> _Problem_
Find all lines in the records that include the word "transparansi", and copy them out.

▶

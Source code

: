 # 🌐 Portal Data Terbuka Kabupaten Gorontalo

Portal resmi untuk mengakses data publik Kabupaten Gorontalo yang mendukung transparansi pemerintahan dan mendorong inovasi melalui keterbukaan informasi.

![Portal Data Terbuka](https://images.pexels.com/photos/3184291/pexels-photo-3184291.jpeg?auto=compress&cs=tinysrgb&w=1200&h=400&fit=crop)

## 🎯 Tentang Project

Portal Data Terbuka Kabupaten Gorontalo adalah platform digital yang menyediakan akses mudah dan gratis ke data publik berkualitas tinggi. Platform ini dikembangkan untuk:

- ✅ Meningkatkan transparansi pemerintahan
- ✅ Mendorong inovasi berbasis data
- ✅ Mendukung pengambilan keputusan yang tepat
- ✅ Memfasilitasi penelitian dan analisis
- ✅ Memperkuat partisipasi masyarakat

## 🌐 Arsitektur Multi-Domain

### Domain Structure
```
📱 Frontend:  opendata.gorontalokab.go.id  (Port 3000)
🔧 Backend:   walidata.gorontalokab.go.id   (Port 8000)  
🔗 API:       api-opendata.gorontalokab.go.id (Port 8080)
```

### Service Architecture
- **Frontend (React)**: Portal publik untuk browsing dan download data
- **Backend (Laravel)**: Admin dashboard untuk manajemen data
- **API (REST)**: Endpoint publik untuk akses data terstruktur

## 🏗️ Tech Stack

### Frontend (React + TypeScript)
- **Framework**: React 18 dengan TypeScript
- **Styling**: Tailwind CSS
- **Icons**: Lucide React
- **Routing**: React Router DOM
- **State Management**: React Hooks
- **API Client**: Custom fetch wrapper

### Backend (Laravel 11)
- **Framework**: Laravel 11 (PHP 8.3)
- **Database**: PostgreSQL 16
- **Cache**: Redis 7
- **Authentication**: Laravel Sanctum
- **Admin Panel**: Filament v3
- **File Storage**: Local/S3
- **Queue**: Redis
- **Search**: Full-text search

◀

> _Output of the task_
Portal resmi untuk mengakses data publik Kabupaten Gorontalo yang mendukung transparansi pemerintahan dan mendorong inovasi melalui keterbukaan informasi.
- ✅ Meningkatkan transparansi pemerintahan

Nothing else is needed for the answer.